Kevin Roose goes undercover with a group of Liberty University students trying to convert spring breakers in Daytona Beach:
The issue of post-salvation behavior is an interesting one. I thought, when Scott was teaching us to evangelize, that we’d be told to do some sort of follow-up with successful converts, if we had any—guide them to a local church, maybe, or at least take their contact information. But there’s no such procedure. If Jason had decided to get saved (he didn’t), Martina would have led him through the Sinner’s Prayer (“Jesus, I am a sinner, come into my heart and be my Lord and Savior” or some variant thereof), she would have let him know he was saved, perhaps given him some Bible verses to read, and they never would have seen each other again. Cold-turkey evangelism provides the shortest, most non-committal conversion offer of any Western religion—which, I suspect, is part of the appeal.

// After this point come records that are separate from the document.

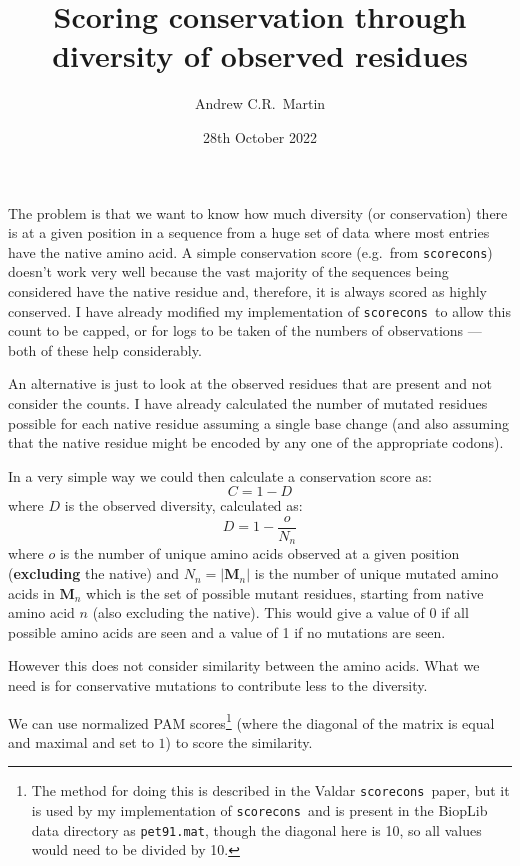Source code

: \documentclass[a4paper]{article}
\title{Scoring conservation through diversity of observed residues}
\author{Andrew C.R.\ Martin}
\date{28th October 2022}
\newcommand{\sco}{{\tt scorecons}}
\begin{document}
\maketitle

The problem is that we want to know how much diversity (or
conservation) there is at a given position in a sequence from a huge
set of data where most entries have the native amino acid. A simple
conservation score (e.g.\ from \sco) doesn't work very well because
the vast majority of the sequences being considered have the native
residue and, therefore, it is always scored as highly conserved. I
have already modified my implementation of \sco\ to allow this count
to be capped, or for logs to be taken of the numbers of observations
--- both of these help considerably.

An alternative is just to look at the observed residues that are
present and not consider the counts. I have already calculated the
number of mutated residues possible for each native residue assuming a
single base change (and also assuming that the native residue might be
encoded by any one of the appropriate codons).

In a very simple way we could then calculate a conservation score as:
\begin{equation}
  C = 1 - D
\end{equation}
where $D$ is the observed diversity, calculated as:
\begin{equation}
  D = 1 - \frac{o}{N_n}
\label{eqn:D1}
\end{equation}
where $o$ is the number of unique amino acids observed at a given
position ({\bfseries excluding} the native) and $N_n = |\mathbf M_n|$ is the
number of unique mutated amino acids in $\mathbf M_n$ which is the set of
possible mutant residues, starting from native amino acid $n$ (also
excluding the native). This would give a value of 0 if all possible
amino acids are seen and a value of 1 if no mutations are seen.

However this does not consider similarity between the amino
acids.  What we need is for conservative mutations to contribute less
to the diversity.

We can use normalized PAM scores\footnote{The method for doing this is
  described in the Valdar \sco\ paper, but it is used by my
  implementation of \sco\ and is present in the BiopLib data directory
  as {\tt pet91.mat}, though the diagonal here is 10, so all values
  would need to be divided by 10.} (where the diagonal of the matrix
is equal and maximal and set to $1$) to score the similarity.
\end{document}
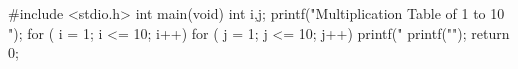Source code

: #include <stdio.h>
int main(void) 
{
    int i,j;
        printf("Multiplication Table of 1 to 10 \n");
        for ( i = 1; i <= 10; i++) {
             for ( j = 1; j <= 10; j++){
            printf("%
        }
        printf("\n");  
    }
    return 0;
}
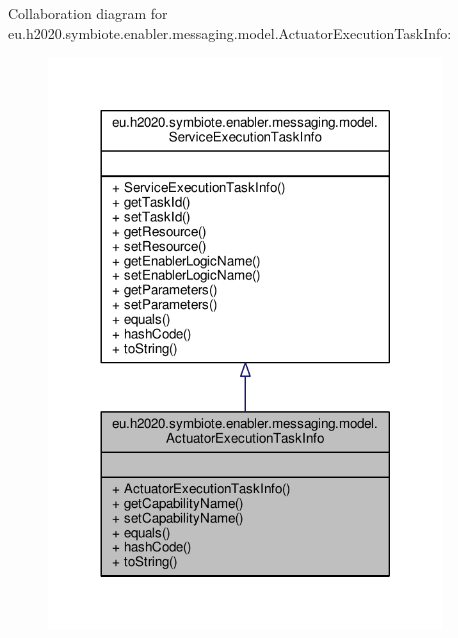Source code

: Collaboration diagram for eu.\+h2020.\+symbiote.\+enabler.\+messaging.\+model.\+Actuator\+Execution\+Task\+Info\+:
\nopagebreak
\begin{figure}[H]
\begin{center}
\leavevmode
\includegraphics[width=296pt]{classeu_1_1h2020_1_1symbiote_1_1enabler_1_1messaging_1_1model_1_1ActuatorExecutionTaskInfo__coll__graph}
\end{center}
\end{figure}
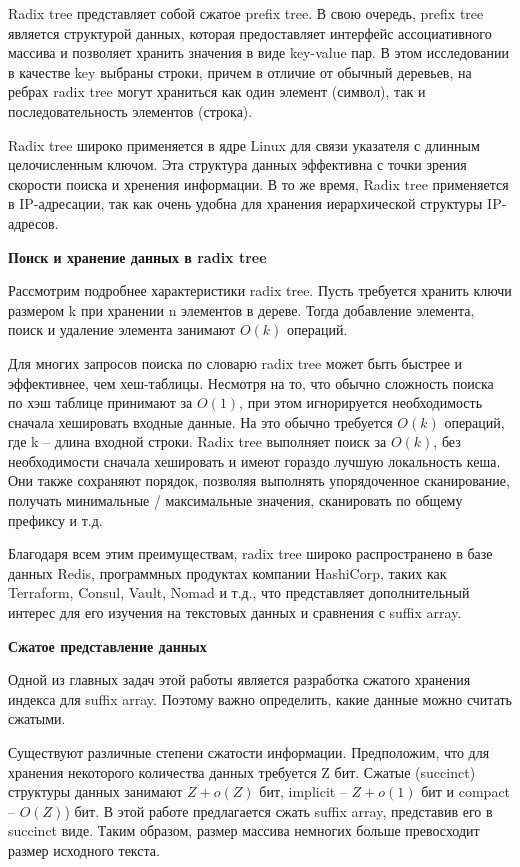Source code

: Radix tree представляет собой сжатое prefix tree. В свою очередь, prefix tree является
структурой данных, которая предоставляет интерфейс ассоциативного массива и позволяет
хранить значения в виде key-value пар.
В этом исследовании в качестве key выбраны строки, причем в отличие от обычный деревьев,
на ребрах radix tree могут храниться как один элемент (символ),
так и последовательность элементов (строка).

Radix tree широко применяется в ядре Linux для связи указателя с длинным целочисленным ключом.
Эта структура данных эффективна с точки зрения скорости поиска и хренения информации.
В то же время, Radix tree применяется в IP-адресации, так как очень удобна для хранения
иерархической структуры IP-адресов.

\textbf{Поиск и хранение данных в radix tree}

Рассмотрим подробнее характеристики radix tree. Пусть требуется хранить ключи размером k
при хранении n элементов в дереве. Тогда добавление элемента, поиск и удаление элемента
занимают $O(k)$ операций.

Для многих запросов поиска по словарю radix tree может быть быстрее и эффективнее, чем хеш-таблицы.
Несмотря на то, что обычно сложность поиска по хэш таблице принимают за $O(1)$,
при этом игнорируется необходимость сначала хешировать входные данные.
На это обычно требуется $O(k)$ операций, где k -- длина входной строки.
Radix tree выполняет поиск за $O(k)$, без необходимости сначала хешировать и имеют гораздо лучшую локальность кеша.
Они также сохраняют порядок, позволяя выполнять упорядоченное сканирование,
получать минимальные / максимальные значения, сканировать по общему префиксу и т.д.

Благодаря всем этим преимуществам, radix tree широко распространено в базе данных Redis, программных продуктах
компании HashiCorp, таких как Terraform, Consul, Vault, Nomad и т.д.,
что представляет дополнительный интерес для его изучения на текстовых данных и сравнения с suffix array.

\textbf{Сжатое представление данных}

Одной из главных задач этой работы является разработка сжатого хранения индекса для suffix array.
Поэтому важно определить, какие данные можно считать сжатыми.

Существуют различные степени сжатости информации.
Предположим, что для хранения некоторого количества данных требуется Z бит.
Сжатые (succinct) структуры данных занимают \(Z + o(Z)\) бит, implicit -- \(Z + o(1)\) бит и
compact -- \(O(Z)\)) бит. В этой работе предлагается сжать suffix array, представив его в succinct виде.
Таким образом, размер массива немногих больше превосходит размер исходного текста.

If the new believer backslides, though, like Jason was suggesting he might, Christians are likely to believe that he wasn’t really saved. False conversions are a glaring wart on the face of Christian evangelism. In the book that accompanies our Way of the Master program, I found several sobering statistics about the percentage of apparent converts who stay involved with the church in the long term, including one from Peter Wagner, a seminary professor in California who estimated that only 3 to 16 percent of the converts at Christian crusades stay involved.
The false conversion rate is profoundly depressing if you believe in this stuff. After all, if we get ten converts during this week—an optimistic number—and our false conversion numbers are consistent with the average, this group has spent a week’s worth of twelve-hour days, thousands of dollars, and suffered massive amounts of emotional trauma for what? One more Christian? Two?
There must be an easier way.
[…]Then again, maybe this trip was never all about the Spring Breakers. Battleground evangelism, it turns out, can be just as useful for the evangelists as for the non-believers. For these Liberty students, going to Daytona is a tool for self-anaesthetization, a way to get used to the feeling of being an outcast in the secular world. The first 40 times someone blows you off, it feels awful. The second 40 times, you start reassuring yourself that all of this must serve a higher purpose. By the end of the week, you get the point—you are going to be mocked and scorned for your faith, and this is the way it’s supposed to be.